First, let's get familiarized with how to use an encoder/decoder. The file test_universal_uint_encode_decode shows a simple way to do so. In the example, we encode and decode a list of unsigned integers [0, 1, 3, 4, 100]. Modify the test to encode [23, 30, 100012] and report the length of the encoded_bitarray.

Solution

The length of the encoded bitarray with symbols [23, 30, 100012] is 54.

Next, let's now try to understand how the compressor losslessly compresses unsigned integers.

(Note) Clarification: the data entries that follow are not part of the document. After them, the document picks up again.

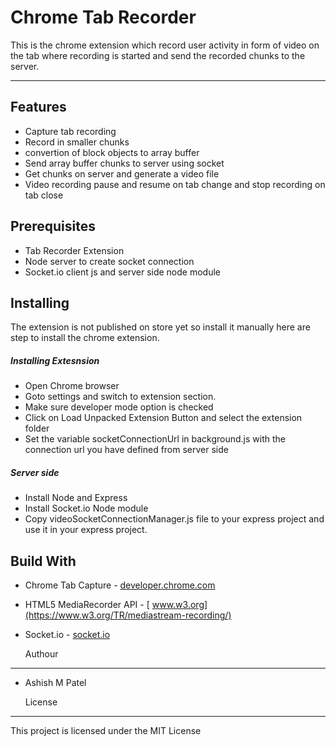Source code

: Chrome Tab Recorder
===================
This is the chrome extension which record user activity in form of video on the tab where recording is started and send the recorded chunks to the server.

----------


Features
-------------


 - Capture tab recording
 - Record in smaller chunks
 - convertion of block objects to array buffer
 - Send array buffer chunks to server using socket
 - Get chunks on server and generate a video file
 - Video recording pause and resume on tab change and stop recording on tab close



 Prerequisites
-------------

 - Tab Recorder Extension
 - Node server to create socket connection
 - Socket.io client js and server side node module



 Installing
-------------
The extension is not published on store yet so install it manually here are step to install
the chrome extension.
##### Installing Extesnsion

 - Open Chrome browser
 - Goto settings and switch to extension section.
 - Make sure developer mode option is checked
 - Click on Load Unpacked Extension Button and select the extension folder
 - Set the variable socketConnectionUrl in background.js with the connection url you have defined from server side

##### Server side

 - Install Node and Express
 - Install Socket.io Node module
 - Copy videoSocketConnectionManager.js file to your express project and use it in your express project.


  Build With
-------------

 - Chrome Tab Capture - [<i ></i> developer.chrome.com](https://developer.chrome.com/extensions/tabCapture)
 - HTML5 MediaRecorder API -  [<i ></i> www.w3.org](https://www.w3.org/TR/mediastream-recording/)
 - Socket.io -   [<i ></i> socket.io](http://socket.io/)



   Authour
-------------

 - Ashish M Patel

   License
-------------
This project is licensed under the MIT License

Given an unsigned integer u, what is the length of the code output by encode_symbol?

Solution

We need $⌊ l o g_{2} (u)⌋ + 1$ bits to represent an unsigned integer u in it's binary form (for $u = 0$ , we need 1 bit) and again $⌊ l o g_{2} (u)⌋ + 1$ bits to encode the length in the unary as described in compressors/universal_uint_coder.py (again for $u = 0$ , we need 1 bit for this). Therefore, we need $2 \times (⌊ l o g_{2} (u)⌋ + 1)$ bits to encode an unsigned integer u (and 2 bits if $u = 0$ ).
Briefly explain how the decode_symbol function works, and how is it able to decode the input losslessly.

Solution

The decode_symbol function first finds the number of bits in the binary encoding of the symbol by utilizing the unary coding. In unary coding (as used by compressors/universal_uint_coder.py), if the length of the symbol is $n$ , it is encoded as $(n - 1)$ 1s followed by one 0. So in the first part of the code, decoder goes through the bits till it finds a 0 to find the length of the binary encoding.
```
     # initialize num_bits_consumed
     num_bits_consumed = 0

     # get the symbol length
     while True:
         bit = encoded_bitarray[num_bits_consumed]
         num_bits_consumed += 1
         if bit == 0:
             break
     num_ones = num_bits_consumed
```
Next, it uses the knowledge of number of bits (say num_ones) in the binary representation of the unsigned integer to read the next num_ones bits and convert it to an unsigned integer.
```
     # decode the symbol
     symbol = bitarray_to_uint(
         encoded_bitarray[num_bits_consumed: num_bits_consumed + num_ones]
     )
     num_bits_consumed += num_ones
```
The compressors/universal_uint_coder.py unfortunately only encodes unsigned integers. How will you extend the uint coder to create an encoder/decoder which handles compressing signed integers losslessly? Add your code in the file HWs/tutorial/universal_int_coder.py. NOTE: you mainly have to implement encode_symbol and decode_symbol functions. At the end, the test as present in the file (test_universal_integer_encode_decode) should pass. Report the length of the encoded_bitarray output by the test on Gradescope.

Solution

One way of implementing a universal_interger_coder by utilizing the universal_uint_coder coder is by doing a mapping of negative integers to positive integers. There are multiple possible way to do so and we accept all of them as a solution. One simple way to do the same is by mapping negative integers to positive integers in a zig-zag fashion as follows:
```
 0 -> 0
+1 -> 1
-1 -> 2
+2 -> 3
-2 -> 4
.
.
.
```
The encode_symbol for universal_interger_coder can be implemented as follows:
```
def encode_symbol(self, x: int):
     assert isinstance(x, int)

     #########################
     # ADD CODE HERE
     # Use the self.uint_encoder here
     # raise NotImplementedError
     if x <= 0:
         return self.uint_encoder.encode_symbol(2*(-x))
     else:
         return self.uint_encoder.encode_symbol(2*x - 1)
     ########################
```
The decode_symbol for universal_interger_coder can be implemented as follows:
```
def decode_symbol(self, encoded_bitarray):
     #########################
     # ADD CODE HERE
     # Use the self.uint_decoder here
     # raise NotImplementedError
     x, num_bits = self.uint_decoder.decode_symbol(encoded_bitarray)
     return (-x//2, num_bits) if x % 2 == 0 else ((x+1)//2, num_bits)
     ########################
```
The length of the encoded_bitarray output using our implementation is 66.